Adoption is already underway outside crypto. TLS 1.3 supports post-quantum key exchange. Major cloud providers — AWS, Google Cloud, Azure — are migrating their internal infrastructure. The cryptographic community has moved past debate and into deployment.

Ethereum's Long Road

Ethereum has acknowledged quantum resistance as a long-term priority, but migration will span the execution layer, consensus layer, and data layer. Wallets, validators, smart contracts, and HSMs all need upgrades. The Ethereum Foundation estimates this will take years of coordinated effort. Zero-knowledge proof systems — central to Ethereum's scaling roadmap — also require post-quantum redesigns.

Bitcoin's Challenge

Bitcoin has no formal quantum-resistant upgrade path yet. The community is aware of the issue, and researchers like Jonas Nick have proposed new signature schemes. But Bitcoin's consensus process moves deliberately, and there's no agreement on timeline or approach.

Mike Belshe outlined the sequence of work required on Episode 77:

"Three things have to happen. First, you have to update on chain — probably takes a year and a half, two years. Number two, wallets have to integrate that. Number three, all of the users need to move to those wallets. Then number four, we need to deal with Satoshi's coins, which is maybe the non-technical and yet existential debate for what Bitcoin is at its core."

Post-quantum signatures are also significantly larger than current 64-byte ECDSA signatures, which creates scalability issues for Bitcoin's already constrained block space. Migration won't be simple.

Is This Urgent or Is It Hype?

The case for urgency:

• Google's research is peer-reviewed and uses zero-knowledge proofs to validate findings without providing a roadmap for attackers
• Resource estimates have dropped 20x in this paper alone — the trend line points down
• NIST, Circle, the Ethereum Foundation, and major cloud providers are all treating this as real
• Google's own internal 2029 migration timeline signals genuine institutional concern
• "Harvest now, decrypt later" is a real threat for long-lived assets that can't be rotated

The case for measured response:

• No quantum computer can execute this attack today
• 105 qubits (Google Willow) vs 1,200–1,450 logical qubits needed — a significant hardware gap remains
• Institutions have time to prepare, but the preparation itself takes years
• The bigger risk is compressed migration timelines and rushed implementations, not a surprise attack

Haseeb Qureshi, a partner at Dragonfly, framed the shift in urgency on Episode 77: the Google research "brings in the date of what we thought was going to be something in the mid-2030s to three years away. And that changes the urgency."
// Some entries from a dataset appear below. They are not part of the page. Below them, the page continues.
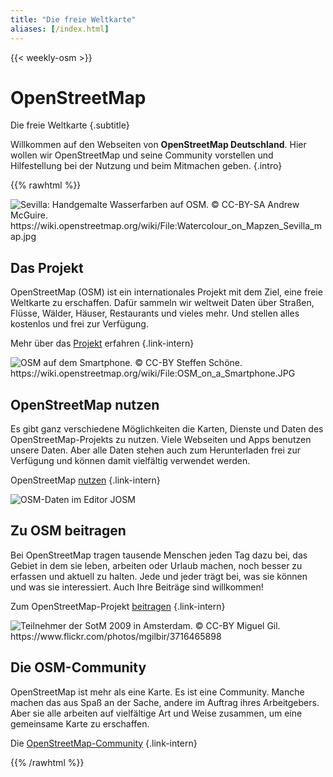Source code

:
 ```yaml
---
title: "Die freie Weltkarte"
aliases: [/index.html]
---
```


{{< weekly-osm >}}

# OpenStreetMap

Die freie Weltkarte
{.subtitle}

Willkommen auf den Webseiten von **OpenStreetMap Deutschland**. Hier wollen wir
OpenStreetMap und seine Community vorstellen und Hilfestellung bei der Nutzung
und beim Mitmachen geben.
{.intro}

{{% rawhtml %}}

<div class="overview-grid">
<img class="overview" src="/img/Watercolour_on_Mapzen_Sevilla_map.jpg" title="Sevilla: Handgemalte Wasserfarben auf OSM. © CC-BY-SA Andrew McGuire. https://wiki.openstreetmap.org/wiki/File:Watercolour_on_Mapzen_Sevilla_map.jpg"/>
<div class="overview" id="ov-projekt">

## Das Projekt

OpenStreetMap (OSM) ist ein internationales Projekt mit dem Ziel, eine freie
Weltkarte zu erschaffen. Dafür sammeln wir weltweit Daten über Straßen, Flüsse,
Wälder, Häuser, Restaurants und vieles mehr. Und stellen alles kostenlos und
frei zur Verfügung.

Mehr über das [Projekt](/projekt/) erfahren
{.link-intern}

</div>
<img class="overview" src="/img/OSM_on_a_Smartphone.JPG" title="OSM auf dem Smartphone. © CC-BY Steffen Schöne. https://wiki.openstreetmap.org/wiki/File:OSM_on_a_Smartphone.JPG"/>
<div class="overview" id="ov-nutzen">

## OpenStreetMap nutzen

Es gibt ganz verschiedene Möglichkeiten die Karten, Dienste und Daten
des OpenStreetMap-Projekts zu nutzen. Viele Webseiten und Apps benutzen unsere
Daten. Aber alle Daten stehen auch zum Herunterladen frei zur Verfügung und
können damit vielfältig verwendet werden.

OpenStreetMap [nutzen](/nutzen/)
{.link-intern}

</div>
<img class="overview" src="/img/josm.jpg" title="OSM-Daten im Editor JOSM"/>
<div class="overview" id="ov-beitragen">

## Zu OSM beitragen

Bei OpenStreetMap tragen tausende Menschen jeden Tag dazu bei, das Gebiet in
dem sie leben, arbeiten oder Urlaub machen, noch besser zu erfassen und aktuell
zu halten. Jede und jeder trägt bei, was sie können und was sie interessiert.
Auch Ihre Beiträge sind willkommen!

Zum OpenStreetMap-Projekt [beitragen](/beitragen/)
{.link-intern}

</div>
<img class="overview" src="/img/SOTM-2009-Amsterdam.jpg" title="Teilnehmer der SotM 2009 in Amsterdam. © CC-BY Miguel Gil. https://www.flickr.com/photos/mgilbir/3716465898"/>
<div class="overview" id="ov-community">

## Die OSM-Community

OpenStreetMap ist mehr als eine Karte. Es ist eine Community. Manche machen das
aus Spaß an der Sache, andere im Auftrag ihres Arbeitgebers. Aber sie alle arbeiten
auf vielfältige Art und Weise zusammen, um eine gemeinsame Karte zu erschaffen.

Die [OpenStreetMap-Community](/community/)
{.link-intern}

</div>
</div>

{{% /rawhtml %}}
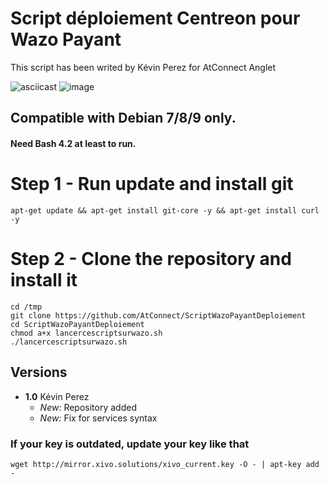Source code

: # Script déploiement Centreon pour Wazo Payant

This script has been writed by Kévin Perez for AtConnect Anglet

![asciicast](http://www.atconnect.net/images/header/logo.png)
![image](https://image.noelshack.com/fichiers/2019/17/3/1556112297-telechargement.png)

## Compatible with Debian 7/8/9 only.
#### Need Bash 4.2 at least to run.

# Step 1 - Run update and install git
```
apt-get update && apt-get install git-core -y && apt-get install curl -y

```
# Step 2 - Clone the repository and install it
```
cd /tmp
git clone https://github.com/AtConnect/ScriptWazoPayantDeploiement
cd ScriptWazoPayantDeploiement
chmod a+x lancercescriptsurwazo.sh
./lancercescriptsurwazo.sh
```


## Versions
- **1.0** Kévin Perez
  - *New:* Repository added
  - *New:* Fix for services syntax


### If your key is outdated, update your key like that
```
wget http://mirror.xivo.solutions/xivo_current.key -O - | apt-key add -
```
What Institutions Should Do Now

1. Assess cryptographic exposure. Map which systems rely on ECDSA or other quantum-vulnerable cryptography. This includes wallets, custody platforms, TLS connections, HSMs, and MPC systems. If you hold digital assets in wallets with exposed public keys — or your custody provider does — that's the first thing to address.

2. Follow BitGo's lead on key hygiene. Belshe noted on Episode 77 that BitGo already uses the most resistant techniques available: "If you don't expose your public keys, you're as safe as you can be." Never reusing addresses and avoiding Taproot-format wallets where possible buys time.

3. Budget for larger signatures. Post-quantum cryptographic signatures are 2–10x larger than their classical equivalents. That means more storage, more bandwidth, and slower verification. Plan for it now in infrastructure design.

4. Start testing NIST-approved algorithms. The post-quantum standards are finalised. Begin integrating ML-KEM and ML-DSA into non-production environments to understand the performance implications.

5. Build new infrastructure quantum-resistant from day one. If you're launching new blockchain infrastructure, new custody platforms, or new digital asset products, follow Circle's Arc approach and design in post-quantum cryptography from the start. Retrofitting is harder and riskier.

The Takeaway

Quantum computing is no longer a theoretical concern sitting on a 15-year horizon. Google's March 2026 research showed the required computing resources are dramatically lower than previously estimated, and their own internal timeline points to 2029. Circle is already building quantum resistance into new infrastructure. NIST standards are finalised and being adopted across the broader technology industry.

For institutions managing digital assets, the migration will take years — updating chains, upgrading wallets, moving users, testing new cryptographic schemes. That's precisely why the time to start is now. The risk isn't a quantum attack next week. It's arriving at Q-Day without having done the preparation work, and discovering the migration window has already closed.